Exploring the Origins and Risks of Discolored Toenails
The presence of black, purple, or brownish discoloration under or on a toenail is often the result of toenail trauma, such as when the toe is subjected to an injury like something being dropped on it. This discoloration occurs due to the accumulation of blood, forming a clot or bleeding underneath the nail. It can affect the entire nail or only a portion of it. In cases where the entire nail is affected, it can be quite painful, and medical attention may be necessary to alleviate the discomfort caused by the bleeding under the toenail.
When the second or third toenails are involved, it is commonly referred to as “runner’s toe.” This condition can be attributed to the toenail being slightly too long and the footwear being either too large or too tight. In situations where the shoes are too big, especially when running downhill, the foot may slide within the shoe, and the toenail can become trapped at the junction of the toe cap and toebox. If the shoes are too tight, the toenail might get pinched and jammed, leading to bleeding between the nail plate and the nail bed.

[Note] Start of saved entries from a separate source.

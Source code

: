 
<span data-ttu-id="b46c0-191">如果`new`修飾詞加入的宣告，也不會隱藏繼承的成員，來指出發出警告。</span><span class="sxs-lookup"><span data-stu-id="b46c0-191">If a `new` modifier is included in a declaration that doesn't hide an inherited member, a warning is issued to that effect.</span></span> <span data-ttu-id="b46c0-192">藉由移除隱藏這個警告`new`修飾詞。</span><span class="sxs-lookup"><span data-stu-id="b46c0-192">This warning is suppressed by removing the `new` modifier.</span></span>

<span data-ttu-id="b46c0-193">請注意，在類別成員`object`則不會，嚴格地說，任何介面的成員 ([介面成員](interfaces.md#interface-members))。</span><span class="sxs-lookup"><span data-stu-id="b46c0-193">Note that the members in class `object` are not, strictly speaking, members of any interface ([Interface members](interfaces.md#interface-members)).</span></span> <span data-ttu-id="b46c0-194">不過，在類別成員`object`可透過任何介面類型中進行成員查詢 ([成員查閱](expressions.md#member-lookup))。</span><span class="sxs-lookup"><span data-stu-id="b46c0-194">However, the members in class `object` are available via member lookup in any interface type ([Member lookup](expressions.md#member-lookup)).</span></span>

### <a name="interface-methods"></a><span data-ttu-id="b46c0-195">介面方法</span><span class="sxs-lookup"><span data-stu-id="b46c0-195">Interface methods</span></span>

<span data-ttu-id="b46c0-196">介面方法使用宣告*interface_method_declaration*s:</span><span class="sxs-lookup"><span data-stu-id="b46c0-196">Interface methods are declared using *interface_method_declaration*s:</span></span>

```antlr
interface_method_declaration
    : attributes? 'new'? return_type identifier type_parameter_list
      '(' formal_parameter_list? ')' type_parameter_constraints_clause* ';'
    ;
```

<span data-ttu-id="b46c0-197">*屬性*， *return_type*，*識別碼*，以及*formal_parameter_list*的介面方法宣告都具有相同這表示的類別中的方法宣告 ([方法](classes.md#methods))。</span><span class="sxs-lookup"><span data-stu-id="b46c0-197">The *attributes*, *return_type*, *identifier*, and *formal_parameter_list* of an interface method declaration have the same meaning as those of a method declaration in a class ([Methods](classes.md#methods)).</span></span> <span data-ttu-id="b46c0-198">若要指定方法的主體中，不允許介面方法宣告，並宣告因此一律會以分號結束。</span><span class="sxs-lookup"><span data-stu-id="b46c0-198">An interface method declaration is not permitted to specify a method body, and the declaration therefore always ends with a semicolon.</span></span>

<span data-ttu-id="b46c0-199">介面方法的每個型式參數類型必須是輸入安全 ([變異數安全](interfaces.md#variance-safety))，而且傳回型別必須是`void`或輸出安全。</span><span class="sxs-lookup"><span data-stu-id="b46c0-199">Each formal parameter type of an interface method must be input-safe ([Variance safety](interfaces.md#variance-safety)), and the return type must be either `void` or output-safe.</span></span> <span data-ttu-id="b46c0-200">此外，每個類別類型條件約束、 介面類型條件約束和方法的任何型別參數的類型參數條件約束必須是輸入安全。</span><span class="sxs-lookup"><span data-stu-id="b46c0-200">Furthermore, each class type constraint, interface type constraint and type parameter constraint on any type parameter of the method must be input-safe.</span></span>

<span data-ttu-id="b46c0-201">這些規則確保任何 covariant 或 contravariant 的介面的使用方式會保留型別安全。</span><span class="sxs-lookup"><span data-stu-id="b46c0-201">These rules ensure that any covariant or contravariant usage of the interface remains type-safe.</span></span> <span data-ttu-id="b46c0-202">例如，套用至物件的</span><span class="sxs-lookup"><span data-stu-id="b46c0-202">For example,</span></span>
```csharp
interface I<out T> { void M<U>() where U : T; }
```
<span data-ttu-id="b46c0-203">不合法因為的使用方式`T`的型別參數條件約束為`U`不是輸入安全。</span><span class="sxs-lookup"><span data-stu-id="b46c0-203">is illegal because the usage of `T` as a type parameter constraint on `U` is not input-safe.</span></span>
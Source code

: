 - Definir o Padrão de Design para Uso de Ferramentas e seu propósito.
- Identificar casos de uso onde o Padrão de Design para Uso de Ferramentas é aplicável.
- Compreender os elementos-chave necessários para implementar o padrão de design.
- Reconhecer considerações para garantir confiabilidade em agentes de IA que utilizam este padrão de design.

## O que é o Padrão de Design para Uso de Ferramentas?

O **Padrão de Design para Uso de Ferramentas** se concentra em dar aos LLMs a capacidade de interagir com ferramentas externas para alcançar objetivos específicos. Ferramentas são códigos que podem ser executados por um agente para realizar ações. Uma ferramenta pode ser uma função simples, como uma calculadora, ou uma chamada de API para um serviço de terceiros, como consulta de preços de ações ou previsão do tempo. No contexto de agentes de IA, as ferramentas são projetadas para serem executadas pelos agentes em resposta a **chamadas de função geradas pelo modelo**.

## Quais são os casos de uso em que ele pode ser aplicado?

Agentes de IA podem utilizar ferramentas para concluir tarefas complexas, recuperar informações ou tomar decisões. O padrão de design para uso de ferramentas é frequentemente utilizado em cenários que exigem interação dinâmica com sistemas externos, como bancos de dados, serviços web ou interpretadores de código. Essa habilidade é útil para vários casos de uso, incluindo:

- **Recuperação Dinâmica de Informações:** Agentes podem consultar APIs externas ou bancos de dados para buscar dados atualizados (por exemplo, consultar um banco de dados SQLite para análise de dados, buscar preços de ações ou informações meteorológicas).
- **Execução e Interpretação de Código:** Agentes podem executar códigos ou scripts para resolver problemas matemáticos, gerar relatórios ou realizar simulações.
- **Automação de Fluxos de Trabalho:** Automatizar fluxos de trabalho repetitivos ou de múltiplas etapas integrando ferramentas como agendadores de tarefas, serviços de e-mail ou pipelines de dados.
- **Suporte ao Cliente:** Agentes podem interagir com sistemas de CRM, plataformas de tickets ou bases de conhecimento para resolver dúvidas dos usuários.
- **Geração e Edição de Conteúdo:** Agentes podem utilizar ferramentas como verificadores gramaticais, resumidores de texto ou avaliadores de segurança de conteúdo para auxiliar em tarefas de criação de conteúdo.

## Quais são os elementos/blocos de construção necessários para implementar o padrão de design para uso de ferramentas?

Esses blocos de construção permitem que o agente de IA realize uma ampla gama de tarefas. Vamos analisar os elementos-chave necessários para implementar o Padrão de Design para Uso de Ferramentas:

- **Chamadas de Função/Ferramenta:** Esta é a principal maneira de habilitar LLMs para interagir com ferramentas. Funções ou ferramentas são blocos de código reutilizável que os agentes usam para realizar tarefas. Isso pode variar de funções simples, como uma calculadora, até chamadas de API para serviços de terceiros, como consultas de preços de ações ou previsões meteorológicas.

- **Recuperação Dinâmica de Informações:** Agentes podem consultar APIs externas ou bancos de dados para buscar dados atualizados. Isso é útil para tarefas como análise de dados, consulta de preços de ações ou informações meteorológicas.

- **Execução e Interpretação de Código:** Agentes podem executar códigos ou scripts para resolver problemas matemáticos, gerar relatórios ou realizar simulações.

While relatively rare, malignant melanoma is a more serious underlying cause of black toenails. Given that early detection and prompt treatment of melanoma significantly improve the prognosis, individuals with black toenails need to seek evaluation by a qualified foot and ankle surgeon to rule out this potential cause.
Other infrequent factors responsible for black toenails encompass fungal infections, chronic ingrown nails, or underlying systemic health issues affecting the rest of the body.